Clara almost shivered, but she had felt it coming and controlled it. She must have been looking at him with a small, fixed, strange smile. Revere wore no suit coat today and no tie, and the sleeves of his shirt were rolled up. But he still did not look like a man from this country. Just as Clara, dressed up, looked like every other girl for miles, so Revere looked like no one else even when dressed like them.
“I was out walking and saw your car,” Clara said flatly. She kept staring at him as if to force him into saying something, doing something. Revere was slowly folding up a slip of yellow paper, then he seemed to forget about it and held it between his fingers
absently. “It's hot, it's awful hot. I feel all heavy and sick with this summer,” Clara said. Her voice had gone breathless, amorous in a tired way, and her eyelids drooped as she spoke, not knowing at all what she was going to say. But she did not think she had to say much of anything. She was so aware of him standing there that her throat kept wanting to close up, to swallow in terror; his movements too were stiff. They might have gone through this before, many times. Clara did indeed feel that she had said something of this nature to him before, and that he had looked at her as he was looking now. Clara glanced down at herself, as if to guide Revere's eyes, at her bare tanned arms and bare tanned legs, at her black ballerina slippers that had cost $2.98 new and were already run over and smudged and looked like hell. Everything she had, Clara thought, looked like hell sooner or later. She said, tossing her hair back out of her eyes, “Do you own this place here—this lumberyard?”
“Not all of it,” he said. He tried to smile.
She still had not smiled and so she felt ahead of him. “You own lots of things in town, though,” she said flatly.

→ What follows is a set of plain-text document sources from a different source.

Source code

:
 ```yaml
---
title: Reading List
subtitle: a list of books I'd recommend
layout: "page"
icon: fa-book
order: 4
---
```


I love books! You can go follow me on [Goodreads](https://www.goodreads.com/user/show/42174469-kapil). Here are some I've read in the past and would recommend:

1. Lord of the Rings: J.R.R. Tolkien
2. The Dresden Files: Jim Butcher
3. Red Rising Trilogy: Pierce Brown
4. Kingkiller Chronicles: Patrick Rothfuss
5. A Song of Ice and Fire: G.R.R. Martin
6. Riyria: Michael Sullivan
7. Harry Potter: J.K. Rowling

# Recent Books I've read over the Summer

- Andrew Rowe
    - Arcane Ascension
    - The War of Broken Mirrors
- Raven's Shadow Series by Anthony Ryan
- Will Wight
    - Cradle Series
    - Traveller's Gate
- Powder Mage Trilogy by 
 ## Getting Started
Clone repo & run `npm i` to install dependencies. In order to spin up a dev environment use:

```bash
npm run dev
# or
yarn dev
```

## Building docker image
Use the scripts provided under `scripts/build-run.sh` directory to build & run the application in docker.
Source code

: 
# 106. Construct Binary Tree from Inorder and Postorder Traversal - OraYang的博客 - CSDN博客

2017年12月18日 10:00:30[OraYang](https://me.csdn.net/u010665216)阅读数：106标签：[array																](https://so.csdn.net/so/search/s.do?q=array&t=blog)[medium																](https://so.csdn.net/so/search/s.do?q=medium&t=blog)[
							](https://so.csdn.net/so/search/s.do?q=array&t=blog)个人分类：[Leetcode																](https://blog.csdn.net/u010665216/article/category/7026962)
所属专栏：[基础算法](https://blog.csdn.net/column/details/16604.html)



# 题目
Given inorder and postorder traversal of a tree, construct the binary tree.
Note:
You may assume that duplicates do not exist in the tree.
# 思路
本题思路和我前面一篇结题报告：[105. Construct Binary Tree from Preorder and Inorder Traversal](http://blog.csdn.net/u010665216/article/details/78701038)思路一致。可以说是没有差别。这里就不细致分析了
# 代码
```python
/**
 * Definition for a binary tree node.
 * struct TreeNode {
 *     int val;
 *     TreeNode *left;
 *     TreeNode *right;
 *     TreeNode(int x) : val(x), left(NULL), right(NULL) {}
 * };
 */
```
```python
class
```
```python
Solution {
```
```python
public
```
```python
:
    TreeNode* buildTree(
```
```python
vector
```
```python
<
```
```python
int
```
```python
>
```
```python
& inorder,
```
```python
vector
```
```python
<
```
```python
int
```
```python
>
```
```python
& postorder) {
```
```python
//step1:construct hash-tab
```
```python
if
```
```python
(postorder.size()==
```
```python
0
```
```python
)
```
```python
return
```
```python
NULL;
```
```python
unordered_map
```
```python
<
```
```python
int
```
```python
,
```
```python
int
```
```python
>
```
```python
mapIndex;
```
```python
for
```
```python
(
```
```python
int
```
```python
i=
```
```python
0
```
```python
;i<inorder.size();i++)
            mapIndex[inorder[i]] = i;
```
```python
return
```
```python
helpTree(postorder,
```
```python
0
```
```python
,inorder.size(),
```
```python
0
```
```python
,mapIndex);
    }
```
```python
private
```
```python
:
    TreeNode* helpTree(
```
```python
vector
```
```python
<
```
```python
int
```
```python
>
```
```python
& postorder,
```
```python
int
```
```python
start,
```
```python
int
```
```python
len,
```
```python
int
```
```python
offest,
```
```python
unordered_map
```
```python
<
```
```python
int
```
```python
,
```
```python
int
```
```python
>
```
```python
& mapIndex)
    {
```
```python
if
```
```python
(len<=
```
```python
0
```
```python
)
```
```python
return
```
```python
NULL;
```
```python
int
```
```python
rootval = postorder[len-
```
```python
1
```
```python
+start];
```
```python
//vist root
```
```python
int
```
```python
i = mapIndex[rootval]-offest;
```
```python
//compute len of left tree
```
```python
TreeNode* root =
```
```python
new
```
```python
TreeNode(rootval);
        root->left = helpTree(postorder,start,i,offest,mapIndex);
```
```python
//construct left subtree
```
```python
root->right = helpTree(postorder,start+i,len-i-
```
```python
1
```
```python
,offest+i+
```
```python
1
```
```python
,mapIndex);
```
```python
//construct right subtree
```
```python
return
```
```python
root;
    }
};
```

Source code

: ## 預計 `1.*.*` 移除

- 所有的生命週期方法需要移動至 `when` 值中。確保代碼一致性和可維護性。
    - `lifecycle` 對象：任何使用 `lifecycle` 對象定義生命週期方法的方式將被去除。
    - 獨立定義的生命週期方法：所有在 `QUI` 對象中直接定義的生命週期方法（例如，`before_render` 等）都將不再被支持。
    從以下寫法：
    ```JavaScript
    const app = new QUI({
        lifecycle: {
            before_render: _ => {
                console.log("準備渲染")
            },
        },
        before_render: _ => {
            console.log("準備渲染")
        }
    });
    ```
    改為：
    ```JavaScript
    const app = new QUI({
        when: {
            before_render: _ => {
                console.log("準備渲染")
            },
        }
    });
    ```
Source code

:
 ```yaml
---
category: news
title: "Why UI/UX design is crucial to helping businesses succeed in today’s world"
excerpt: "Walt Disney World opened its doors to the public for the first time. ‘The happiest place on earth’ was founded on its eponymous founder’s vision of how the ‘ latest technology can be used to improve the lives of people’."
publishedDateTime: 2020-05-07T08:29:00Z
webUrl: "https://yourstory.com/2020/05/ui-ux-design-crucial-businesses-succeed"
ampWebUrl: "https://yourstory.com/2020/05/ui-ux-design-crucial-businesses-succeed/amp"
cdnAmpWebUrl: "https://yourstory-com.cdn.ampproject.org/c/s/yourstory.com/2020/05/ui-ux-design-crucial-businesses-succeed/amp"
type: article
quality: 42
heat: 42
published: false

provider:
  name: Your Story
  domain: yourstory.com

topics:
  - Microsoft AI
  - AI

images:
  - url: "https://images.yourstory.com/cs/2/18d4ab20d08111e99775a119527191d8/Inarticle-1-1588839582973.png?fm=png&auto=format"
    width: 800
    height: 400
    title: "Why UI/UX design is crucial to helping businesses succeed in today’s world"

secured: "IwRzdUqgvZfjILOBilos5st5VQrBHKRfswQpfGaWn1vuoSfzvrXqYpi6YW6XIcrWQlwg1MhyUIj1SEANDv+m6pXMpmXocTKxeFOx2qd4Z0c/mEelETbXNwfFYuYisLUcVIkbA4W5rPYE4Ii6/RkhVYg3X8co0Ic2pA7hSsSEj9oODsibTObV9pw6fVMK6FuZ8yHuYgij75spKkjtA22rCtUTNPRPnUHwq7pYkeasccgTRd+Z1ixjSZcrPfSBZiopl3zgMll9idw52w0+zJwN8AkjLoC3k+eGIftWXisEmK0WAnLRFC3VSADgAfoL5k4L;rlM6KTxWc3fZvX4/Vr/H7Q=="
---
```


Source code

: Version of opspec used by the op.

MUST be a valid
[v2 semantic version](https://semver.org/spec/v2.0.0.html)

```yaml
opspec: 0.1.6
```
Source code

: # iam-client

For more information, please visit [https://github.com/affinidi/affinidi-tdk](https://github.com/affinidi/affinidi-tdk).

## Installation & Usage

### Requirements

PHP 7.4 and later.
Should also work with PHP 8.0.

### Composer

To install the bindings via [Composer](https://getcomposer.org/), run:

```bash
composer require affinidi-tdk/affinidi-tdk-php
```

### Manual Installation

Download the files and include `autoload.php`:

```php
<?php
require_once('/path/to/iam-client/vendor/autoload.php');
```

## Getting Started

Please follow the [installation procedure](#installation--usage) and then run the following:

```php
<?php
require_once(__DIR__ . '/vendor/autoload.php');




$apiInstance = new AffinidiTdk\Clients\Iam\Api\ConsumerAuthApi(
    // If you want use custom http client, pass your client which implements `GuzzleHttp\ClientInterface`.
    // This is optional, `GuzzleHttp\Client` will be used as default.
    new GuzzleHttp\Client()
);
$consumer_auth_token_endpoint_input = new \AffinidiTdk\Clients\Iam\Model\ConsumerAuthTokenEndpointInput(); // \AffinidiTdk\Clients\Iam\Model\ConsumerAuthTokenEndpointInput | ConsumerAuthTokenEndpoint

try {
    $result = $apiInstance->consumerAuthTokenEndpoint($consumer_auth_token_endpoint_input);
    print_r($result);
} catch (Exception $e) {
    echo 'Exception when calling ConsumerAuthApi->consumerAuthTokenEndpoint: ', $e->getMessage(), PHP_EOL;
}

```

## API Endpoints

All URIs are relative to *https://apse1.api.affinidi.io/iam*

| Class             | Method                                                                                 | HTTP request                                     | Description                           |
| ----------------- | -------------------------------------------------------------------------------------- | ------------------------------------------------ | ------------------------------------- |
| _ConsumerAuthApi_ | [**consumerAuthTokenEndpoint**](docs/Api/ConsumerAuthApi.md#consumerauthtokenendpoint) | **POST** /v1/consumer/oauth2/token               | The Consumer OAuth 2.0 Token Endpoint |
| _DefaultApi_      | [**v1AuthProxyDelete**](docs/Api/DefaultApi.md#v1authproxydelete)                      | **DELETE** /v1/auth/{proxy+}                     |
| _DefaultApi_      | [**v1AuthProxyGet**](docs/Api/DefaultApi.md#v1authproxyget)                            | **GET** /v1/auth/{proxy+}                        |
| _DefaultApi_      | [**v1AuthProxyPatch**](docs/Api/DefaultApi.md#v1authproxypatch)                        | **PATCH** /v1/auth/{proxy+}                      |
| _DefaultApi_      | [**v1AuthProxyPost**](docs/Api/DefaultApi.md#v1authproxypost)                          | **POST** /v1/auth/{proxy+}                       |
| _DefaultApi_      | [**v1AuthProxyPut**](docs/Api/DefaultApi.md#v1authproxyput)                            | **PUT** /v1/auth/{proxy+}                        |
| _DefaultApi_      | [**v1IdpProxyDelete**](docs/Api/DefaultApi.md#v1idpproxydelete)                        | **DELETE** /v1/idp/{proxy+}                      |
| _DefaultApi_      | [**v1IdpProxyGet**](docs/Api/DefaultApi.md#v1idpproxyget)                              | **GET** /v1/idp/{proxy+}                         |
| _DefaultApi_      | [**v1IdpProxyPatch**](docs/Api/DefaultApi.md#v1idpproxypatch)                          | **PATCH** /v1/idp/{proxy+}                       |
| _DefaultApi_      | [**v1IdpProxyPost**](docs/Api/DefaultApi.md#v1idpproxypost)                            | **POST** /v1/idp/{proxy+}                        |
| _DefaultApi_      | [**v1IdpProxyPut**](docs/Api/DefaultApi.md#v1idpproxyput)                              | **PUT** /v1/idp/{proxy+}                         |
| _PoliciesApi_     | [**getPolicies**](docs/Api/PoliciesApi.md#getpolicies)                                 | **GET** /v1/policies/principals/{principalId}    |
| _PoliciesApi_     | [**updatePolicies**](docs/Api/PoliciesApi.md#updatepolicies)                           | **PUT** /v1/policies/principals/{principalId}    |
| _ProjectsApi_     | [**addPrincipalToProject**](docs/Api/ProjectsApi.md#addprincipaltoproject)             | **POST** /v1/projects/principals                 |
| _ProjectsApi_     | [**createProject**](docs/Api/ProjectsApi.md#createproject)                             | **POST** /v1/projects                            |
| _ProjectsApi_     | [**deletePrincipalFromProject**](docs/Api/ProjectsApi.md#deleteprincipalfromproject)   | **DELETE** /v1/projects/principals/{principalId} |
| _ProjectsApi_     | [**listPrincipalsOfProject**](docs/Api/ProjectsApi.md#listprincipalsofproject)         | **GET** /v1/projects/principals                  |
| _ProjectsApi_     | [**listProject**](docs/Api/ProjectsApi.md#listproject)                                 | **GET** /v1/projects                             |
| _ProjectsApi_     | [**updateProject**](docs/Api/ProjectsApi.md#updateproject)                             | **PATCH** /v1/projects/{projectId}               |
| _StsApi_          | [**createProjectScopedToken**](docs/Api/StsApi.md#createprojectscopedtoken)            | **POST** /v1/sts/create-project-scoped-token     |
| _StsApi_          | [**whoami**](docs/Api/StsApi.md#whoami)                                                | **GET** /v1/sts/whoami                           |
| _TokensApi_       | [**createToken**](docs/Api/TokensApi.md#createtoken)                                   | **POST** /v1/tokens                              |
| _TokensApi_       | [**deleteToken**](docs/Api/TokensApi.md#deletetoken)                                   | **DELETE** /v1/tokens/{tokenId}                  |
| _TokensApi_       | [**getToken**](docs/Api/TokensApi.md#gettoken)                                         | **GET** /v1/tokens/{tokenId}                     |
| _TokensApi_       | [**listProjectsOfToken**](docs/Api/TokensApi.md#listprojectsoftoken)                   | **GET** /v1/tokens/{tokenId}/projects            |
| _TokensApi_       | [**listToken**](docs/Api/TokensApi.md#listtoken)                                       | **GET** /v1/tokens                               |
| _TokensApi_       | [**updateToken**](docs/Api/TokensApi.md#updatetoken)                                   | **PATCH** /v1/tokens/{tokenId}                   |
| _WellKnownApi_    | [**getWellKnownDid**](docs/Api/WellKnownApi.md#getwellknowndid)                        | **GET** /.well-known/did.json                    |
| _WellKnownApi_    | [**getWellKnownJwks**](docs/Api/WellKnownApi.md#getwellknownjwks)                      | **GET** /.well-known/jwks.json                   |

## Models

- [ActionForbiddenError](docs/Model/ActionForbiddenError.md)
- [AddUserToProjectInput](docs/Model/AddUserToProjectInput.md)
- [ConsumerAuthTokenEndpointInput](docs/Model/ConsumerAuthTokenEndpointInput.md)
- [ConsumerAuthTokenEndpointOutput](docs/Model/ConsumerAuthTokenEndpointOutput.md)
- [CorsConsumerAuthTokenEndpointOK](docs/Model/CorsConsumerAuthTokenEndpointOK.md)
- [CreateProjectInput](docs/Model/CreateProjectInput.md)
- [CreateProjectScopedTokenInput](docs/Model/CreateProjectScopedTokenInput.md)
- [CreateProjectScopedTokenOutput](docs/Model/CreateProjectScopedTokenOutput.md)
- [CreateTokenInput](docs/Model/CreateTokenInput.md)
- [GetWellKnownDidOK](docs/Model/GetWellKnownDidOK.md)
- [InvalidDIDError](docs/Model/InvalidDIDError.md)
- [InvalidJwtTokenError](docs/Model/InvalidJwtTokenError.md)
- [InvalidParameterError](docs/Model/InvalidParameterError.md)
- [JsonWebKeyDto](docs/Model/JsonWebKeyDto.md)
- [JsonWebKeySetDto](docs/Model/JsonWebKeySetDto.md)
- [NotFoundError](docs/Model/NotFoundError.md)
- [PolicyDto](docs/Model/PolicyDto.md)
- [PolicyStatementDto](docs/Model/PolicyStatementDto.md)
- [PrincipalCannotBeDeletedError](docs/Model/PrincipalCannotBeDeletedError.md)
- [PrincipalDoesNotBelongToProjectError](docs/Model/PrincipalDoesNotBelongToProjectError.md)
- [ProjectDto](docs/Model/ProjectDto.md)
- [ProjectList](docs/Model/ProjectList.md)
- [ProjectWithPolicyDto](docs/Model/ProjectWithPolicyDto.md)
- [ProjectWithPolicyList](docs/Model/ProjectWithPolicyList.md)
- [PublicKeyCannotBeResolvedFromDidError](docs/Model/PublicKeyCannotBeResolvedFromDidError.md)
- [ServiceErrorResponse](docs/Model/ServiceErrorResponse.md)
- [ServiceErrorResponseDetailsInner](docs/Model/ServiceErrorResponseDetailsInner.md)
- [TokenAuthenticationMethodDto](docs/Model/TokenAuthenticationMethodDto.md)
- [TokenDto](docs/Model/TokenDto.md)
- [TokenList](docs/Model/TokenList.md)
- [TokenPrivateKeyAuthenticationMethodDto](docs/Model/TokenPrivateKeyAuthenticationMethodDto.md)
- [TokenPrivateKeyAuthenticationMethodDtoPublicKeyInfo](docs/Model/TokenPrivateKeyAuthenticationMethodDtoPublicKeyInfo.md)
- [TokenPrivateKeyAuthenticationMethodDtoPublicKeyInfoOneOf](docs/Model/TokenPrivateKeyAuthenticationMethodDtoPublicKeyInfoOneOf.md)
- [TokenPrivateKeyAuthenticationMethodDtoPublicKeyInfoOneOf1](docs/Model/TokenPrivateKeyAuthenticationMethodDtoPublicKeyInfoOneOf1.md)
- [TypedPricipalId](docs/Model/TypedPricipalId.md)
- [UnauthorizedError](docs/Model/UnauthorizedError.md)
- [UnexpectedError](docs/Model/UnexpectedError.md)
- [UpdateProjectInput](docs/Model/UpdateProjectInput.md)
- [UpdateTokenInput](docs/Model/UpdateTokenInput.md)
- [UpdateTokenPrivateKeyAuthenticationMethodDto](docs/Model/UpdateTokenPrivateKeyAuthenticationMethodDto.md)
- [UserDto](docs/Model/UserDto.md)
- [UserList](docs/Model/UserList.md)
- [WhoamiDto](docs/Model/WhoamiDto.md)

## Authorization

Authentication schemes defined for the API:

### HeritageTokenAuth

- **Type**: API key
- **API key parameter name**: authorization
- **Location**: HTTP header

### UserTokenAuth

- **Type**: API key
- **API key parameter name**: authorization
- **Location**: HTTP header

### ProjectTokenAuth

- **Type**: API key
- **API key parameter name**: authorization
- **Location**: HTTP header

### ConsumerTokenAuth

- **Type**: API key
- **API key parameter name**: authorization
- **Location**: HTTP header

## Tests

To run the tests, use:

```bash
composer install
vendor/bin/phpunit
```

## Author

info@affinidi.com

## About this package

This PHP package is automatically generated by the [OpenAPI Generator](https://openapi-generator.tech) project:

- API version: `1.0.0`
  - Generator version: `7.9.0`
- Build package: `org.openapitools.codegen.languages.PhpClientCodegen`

“In Tintern? Yes, something. It isn't important.”
“How do you get to own things?”
“What?”
“How do you get that way?—How would a baby end up like that? A baby that was just born and had nothing?”
“You look a little tired, Clara,” he said. He came to her. Clara watched his hand approaching and thought, This can't be happening. He touched her arm. It was the first time he had touched her but it too seemed familiar. “Is something wrong? Have you been ill?”
“I must be ugly in all this heat,” she said, turning away. She felt real revulsion. She brought one hand up to hide her face from him and he stepped around to look at her, the way a child or dog will press after someone who has retreated. He looked so strange, so uneasy and nervous, that she was afraid she would do something crazy just to end what they were going through.